They shrank back into the shadows and continued on to the laboratories.
Dale Rice was
the first to die. He’d been examining a
young boy with webbed hands, pinning them apart to delicately slice away
sections of thin membrane, ignoring the tears leaking from the paralyzed boy’s
eyes. Mystique slipped the IV out of the
boy’s arm as Erik used the pole to wrap around the man’s neck like a ribbon and
snap it sideways. Alex caught the
scientist’s body and with a quick burst of energy, incinerated it. Hank moved toward the central processing unit
of the mainframe computer, and set in place an invention of his own, a
time-delayed, self-replicating, destructive sub-program. It would begin in the lab and spread to every
computer with which it had contact.
None of the
records from this house of horrors would be used anywhere else, if he could help
it.
When he was
finished at the keyboard he rejoined his team.
Sean held the still-unconscious boy as they moved forward. Hank, Angel, Sean and Alex moved to the east,
following directions memorized from the map Charles had drawn for them toward
the pens where the children were held.
Charles, Erik, and Mystique headed deeper into the compound, following
Charles’ mental echoes.
Before Rice lost his final breath, Charles had ripped through his mind, and
found the other targets.
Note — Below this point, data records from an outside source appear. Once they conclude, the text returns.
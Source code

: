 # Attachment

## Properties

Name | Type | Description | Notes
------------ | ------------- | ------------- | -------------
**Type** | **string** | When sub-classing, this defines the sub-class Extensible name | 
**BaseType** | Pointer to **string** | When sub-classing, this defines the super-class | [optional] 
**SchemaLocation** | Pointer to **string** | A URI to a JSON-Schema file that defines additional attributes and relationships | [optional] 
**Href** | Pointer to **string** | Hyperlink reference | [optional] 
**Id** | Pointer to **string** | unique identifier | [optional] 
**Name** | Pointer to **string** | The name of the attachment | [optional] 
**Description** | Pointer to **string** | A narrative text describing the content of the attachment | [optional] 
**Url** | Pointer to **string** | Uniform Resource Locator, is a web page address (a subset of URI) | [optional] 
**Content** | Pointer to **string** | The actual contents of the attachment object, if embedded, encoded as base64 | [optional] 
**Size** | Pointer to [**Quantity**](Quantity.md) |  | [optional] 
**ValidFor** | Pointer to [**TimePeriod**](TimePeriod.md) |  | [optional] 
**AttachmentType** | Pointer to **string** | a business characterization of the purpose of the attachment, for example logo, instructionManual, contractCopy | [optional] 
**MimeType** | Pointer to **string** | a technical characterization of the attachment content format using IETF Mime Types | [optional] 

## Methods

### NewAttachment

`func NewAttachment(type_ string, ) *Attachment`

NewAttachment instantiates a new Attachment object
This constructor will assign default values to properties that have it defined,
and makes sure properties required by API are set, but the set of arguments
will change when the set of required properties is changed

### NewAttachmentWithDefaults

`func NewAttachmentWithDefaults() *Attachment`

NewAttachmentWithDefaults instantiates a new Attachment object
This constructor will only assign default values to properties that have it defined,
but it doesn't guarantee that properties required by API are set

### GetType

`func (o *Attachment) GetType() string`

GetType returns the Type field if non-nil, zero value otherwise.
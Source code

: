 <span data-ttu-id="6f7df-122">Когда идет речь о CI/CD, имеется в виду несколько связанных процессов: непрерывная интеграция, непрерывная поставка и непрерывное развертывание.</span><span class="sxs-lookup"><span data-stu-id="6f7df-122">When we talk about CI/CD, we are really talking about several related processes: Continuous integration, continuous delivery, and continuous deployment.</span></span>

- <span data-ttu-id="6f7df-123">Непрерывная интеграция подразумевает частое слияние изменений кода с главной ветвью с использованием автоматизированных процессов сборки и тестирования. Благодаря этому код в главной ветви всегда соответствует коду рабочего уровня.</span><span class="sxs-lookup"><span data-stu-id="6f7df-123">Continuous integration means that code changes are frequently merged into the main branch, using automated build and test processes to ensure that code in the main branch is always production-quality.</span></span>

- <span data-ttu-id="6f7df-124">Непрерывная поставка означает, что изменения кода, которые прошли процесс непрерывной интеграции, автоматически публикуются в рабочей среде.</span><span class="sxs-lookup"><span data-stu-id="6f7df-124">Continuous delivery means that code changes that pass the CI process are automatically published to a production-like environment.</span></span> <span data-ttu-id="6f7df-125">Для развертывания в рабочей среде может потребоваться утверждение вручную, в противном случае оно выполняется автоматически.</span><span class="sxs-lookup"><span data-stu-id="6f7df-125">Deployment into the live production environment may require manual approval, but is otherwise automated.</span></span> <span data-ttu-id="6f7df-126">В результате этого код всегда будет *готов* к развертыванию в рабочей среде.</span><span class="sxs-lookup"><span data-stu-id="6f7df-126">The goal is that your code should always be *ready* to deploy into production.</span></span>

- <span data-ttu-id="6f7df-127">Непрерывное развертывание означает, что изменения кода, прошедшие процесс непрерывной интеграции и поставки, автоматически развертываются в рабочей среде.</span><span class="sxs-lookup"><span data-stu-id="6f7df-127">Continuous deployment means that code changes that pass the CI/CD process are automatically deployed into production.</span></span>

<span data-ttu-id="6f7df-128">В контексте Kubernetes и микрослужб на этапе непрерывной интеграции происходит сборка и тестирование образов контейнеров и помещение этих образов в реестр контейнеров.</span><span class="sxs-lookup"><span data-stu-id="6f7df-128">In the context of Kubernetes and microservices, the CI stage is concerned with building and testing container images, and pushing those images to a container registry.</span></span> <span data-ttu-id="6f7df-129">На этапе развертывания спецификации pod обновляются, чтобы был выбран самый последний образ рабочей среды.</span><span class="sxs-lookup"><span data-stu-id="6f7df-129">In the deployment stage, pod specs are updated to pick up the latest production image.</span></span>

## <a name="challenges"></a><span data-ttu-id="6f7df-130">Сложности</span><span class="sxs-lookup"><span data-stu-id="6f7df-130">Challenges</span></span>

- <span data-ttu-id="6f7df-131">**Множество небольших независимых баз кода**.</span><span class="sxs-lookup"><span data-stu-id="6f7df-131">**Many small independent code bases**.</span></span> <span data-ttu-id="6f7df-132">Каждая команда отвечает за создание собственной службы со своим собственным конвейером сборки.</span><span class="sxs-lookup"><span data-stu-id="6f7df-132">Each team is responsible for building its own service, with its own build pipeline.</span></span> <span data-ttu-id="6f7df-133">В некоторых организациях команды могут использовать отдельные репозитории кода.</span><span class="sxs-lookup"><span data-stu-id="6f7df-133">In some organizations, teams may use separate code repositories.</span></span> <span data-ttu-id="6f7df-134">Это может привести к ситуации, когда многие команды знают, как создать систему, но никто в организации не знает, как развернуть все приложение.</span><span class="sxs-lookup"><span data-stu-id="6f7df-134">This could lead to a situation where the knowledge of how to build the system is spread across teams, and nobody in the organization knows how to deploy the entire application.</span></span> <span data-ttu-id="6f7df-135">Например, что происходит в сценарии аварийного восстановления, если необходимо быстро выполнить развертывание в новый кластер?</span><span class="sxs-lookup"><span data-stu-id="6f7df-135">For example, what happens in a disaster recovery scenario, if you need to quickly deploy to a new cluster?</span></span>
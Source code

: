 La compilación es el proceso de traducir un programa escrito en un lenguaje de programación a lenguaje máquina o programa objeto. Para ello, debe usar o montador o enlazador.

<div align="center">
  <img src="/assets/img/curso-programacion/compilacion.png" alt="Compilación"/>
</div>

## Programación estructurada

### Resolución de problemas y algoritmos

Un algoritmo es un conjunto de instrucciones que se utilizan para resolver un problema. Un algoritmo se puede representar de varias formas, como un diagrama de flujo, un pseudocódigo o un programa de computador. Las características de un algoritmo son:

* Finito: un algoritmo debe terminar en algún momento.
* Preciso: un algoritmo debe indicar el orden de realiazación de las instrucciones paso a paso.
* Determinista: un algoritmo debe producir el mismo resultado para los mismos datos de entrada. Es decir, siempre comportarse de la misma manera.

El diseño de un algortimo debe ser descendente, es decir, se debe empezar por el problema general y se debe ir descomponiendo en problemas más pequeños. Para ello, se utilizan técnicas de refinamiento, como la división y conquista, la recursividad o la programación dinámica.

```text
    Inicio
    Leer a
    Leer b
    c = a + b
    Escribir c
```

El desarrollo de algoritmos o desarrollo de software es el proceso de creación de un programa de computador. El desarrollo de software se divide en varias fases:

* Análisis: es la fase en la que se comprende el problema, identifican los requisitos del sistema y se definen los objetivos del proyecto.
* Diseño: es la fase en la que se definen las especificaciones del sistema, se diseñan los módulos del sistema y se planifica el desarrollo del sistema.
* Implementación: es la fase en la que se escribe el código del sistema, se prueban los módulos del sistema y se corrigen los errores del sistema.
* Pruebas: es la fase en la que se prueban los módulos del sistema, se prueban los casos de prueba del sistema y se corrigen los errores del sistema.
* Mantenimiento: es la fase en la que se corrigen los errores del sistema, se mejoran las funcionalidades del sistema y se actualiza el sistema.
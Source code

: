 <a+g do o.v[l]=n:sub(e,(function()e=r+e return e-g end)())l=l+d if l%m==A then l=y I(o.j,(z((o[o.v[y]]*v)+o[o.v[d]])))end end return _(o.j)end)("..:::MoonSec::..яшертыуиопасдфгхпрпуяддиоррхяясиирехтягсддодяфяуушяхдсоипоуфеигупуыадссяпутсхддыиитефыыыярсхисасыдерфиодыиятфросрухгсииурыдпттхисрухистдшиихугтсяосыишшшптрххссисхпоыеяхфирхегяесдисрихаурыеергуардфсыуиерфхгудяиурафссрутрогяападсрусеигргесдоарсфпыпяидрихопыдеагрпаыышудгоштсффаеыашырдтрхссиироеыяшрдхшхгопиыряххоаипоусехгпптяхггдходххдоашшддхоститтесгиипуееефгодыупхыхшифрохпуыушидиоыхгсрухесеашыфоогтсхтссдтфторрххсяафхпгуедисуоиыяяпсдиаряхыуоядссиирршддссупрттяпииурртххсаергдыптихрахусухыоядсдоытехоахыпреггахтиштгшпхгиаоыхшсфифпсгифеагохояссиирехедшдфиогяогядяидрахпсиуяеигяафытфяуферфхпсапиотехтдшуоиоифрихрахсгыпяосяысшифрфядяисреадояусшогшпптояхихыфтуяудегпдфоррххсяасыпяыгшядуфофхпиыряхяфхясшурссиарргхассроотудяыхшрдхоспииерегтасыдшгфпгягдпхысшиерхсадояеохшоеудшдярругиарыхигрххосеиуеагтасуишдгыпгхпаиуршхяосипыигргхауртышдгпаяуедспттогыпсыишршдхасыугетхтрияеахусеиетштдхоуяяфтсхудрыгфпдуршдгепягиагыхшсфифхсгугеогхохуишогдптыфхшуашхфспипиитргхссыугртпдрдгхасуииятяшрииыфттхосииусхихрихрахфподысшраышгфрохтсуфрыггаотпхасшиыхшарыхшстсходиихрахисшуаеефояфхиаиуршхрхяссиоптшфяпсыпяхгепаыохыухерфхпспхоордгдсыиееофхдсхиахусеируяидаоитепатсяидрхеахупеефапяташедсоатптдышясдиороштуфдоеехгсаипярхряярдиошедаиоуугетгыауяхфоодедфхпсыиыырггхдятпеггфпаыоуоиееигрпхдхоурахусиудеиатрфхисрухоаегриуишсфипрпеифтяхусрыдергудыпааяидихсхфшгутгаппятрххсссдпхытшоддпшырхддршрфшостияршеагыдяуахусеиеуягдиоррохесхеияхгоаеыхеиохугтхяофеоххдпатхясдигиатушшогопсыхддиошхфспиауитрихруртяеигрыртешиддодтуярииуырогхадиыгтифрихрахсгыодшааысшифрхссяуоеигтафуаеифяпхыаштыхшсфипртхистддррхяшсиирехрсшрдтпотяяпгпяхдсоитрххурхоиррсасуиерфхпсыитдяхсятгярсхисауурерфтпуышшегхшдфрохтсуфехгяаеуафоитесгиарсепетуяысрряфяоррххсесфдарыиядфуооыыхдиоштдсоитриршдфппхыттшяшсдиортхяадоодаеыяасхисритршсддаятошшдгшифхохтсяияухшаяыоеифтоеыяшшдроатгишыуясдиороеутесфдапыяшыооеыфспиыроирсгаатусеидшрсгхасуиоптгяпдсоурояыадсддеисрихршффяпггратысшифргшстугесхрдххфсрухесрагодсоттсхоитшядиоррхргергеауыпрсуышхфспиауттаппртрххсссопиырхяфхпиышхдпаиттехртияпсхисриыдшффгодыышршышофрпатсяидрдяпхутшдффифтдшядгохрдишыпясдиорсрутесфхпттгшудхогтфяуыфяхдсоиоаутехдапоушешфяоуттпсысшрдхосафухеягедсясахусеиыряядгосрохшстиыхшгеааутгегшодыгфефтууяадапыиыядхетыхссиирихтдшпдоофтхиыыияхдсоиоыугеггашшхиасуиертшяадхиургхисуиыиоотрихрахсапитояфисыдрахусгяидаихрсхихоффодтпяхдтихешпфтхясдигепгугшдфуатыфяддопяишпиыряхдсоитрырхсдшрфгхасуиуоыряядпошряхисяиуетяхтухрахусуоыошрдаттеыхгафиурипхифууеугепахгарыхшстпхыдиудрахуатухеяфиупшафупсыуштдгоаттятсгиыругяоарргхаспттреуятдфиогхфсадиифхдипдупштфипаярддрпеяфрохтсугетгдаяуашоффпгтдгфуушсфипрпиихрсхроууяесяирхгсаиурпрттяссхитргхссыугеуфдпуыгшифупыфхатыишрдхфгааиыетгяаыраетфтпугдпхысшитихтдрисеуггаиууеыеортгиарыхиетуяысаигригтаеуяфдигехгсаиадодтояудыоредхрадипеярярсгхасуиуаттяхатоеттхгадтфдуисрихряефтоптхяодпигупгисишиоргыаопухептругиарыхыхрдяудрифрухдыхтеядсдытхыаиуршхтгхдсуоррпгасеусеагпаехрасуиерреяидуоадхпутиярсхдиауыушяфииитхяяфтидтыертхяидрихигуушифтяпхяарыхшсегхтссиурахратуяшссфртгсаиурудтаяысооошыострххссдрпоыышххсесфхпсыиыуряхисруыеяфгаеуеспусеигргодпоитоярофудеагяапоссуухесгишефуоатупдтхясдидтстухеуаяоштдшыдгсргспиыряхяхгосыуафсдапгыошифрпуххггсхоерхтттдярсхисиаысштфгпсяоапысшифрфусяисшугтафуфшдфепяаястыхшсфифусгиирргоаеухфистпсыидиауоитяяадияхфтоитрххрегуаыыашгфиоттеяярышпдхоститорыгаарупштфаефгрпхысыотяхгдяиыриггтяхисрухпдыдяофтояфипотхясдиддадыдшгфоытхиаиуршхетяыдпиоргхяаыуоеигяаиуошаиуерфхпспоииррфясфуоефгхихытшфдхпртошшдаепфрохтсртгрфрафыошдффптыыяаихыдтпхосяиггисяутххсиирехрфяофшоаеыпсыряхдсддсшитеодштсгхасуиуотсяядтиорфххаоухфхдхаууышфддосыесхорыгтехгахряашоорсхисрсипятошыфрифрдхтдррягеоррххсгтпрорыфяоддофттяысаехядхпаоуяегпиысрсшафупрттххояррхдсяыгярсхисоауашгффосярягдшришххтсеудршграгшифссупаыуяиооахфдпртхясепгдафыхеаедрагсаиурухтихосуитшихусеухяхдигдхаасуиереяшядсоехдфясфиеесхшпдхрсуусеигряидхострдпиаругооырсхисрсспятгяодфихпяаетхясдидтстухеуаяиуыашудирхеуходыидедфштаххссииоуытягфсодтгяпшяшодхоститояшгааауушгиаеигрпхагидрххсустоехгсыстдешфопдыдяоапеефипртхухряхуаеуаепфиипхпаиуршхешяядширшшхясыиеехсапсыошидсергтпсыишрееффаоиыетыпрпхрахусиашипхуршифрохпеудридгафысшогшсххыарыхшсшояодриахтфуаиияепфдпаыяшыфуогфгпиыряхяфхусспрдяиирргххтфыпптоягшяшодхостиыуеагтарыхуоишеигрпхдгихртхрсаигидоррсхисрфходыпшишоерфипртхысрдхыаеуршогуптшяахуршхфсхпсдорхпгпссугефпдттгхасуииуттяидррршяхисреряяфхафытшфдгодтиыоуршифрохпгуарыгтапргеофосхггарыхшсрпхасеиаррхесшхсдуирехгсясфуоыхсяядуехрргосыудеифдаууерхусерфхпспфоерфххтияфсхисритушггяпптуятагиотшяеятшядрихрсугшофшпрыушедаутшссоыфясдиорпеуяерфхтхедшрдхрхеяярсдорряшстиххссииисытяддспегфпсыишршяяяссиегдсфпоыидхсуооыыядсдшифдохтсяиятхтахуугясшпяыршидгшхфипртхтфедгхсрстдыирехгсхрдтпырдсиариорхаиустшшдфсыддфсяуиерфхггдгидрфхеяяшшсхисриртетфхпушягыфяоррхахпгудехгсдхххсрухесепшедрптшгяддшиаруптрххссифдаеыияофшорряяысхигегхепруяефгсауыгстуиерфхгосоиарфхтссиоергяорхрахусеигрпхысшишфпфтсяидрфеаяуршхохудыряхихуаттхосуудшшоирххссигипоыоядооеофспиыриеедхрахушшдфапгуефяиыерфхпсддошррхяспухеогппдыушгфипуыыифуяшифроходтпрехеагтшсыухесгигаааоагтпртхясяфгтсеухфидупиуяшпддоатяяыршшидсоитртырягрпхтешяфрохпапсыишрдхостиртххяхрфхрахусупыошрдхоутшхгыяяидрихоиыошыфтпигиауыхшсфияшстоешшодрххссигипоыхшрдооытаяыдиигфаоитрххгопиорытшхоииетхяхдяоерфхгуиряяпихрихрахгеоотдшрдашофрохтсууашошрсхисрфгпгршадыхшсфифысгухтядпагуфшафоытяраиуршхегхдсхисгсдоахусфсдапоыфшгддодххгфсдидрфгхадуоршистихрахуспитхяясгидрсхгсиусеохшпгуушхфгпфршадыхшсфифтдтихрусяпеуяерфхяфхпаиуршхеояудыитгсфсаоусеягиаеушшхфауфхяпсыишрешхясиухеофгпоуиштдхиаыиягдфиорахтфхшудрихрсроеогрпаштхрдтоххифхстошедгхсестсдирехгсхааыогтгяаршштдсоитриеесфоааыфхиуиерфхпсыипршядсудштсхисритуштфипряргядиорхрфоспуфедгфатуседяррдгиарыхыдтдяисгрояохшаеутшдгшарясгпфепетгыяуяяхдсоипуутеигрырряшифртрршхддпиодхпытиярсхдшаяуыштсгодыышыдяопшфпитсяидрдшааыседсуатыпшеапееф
He could feel
all three of them in the complex.
Abraham
Cornelius and Carol Hines were next.
They were arguing over the body of a young woman with a mutation similar
to Frost’s. Her body was covered in what
looked like armor, an extruded exoskeleton that moved like skin. Hines was prying at a seam in the armor,
ignoring the blood that was seeping onto the table under the body, and
Cornelius was bickering with her over the efficacy of simply removing a limb
then doing a cross-section analysis, whilst Hines was arguing that removing the
limb would cause the mutated skin to revert to normal.
Neither
paid any attention to the terrified expression on the teenager’s face. She was strapped down at the ankle, knee, thigh,
upper chest, elbow, wrist, neck and head, with a leather gag stopping her
screams. Apparently she had to be
conscious for her mutation to react to threat-stimulus.
Charles
cast a mask over the room, instilling calm and relaxed patterns over the two
scientists’ minds, sending the third to sleep, as Mystique came up to them in
the form of Dr. Rice. She caught their
attention and they turned to her. Erik
slipped into the room, and flicked his hand.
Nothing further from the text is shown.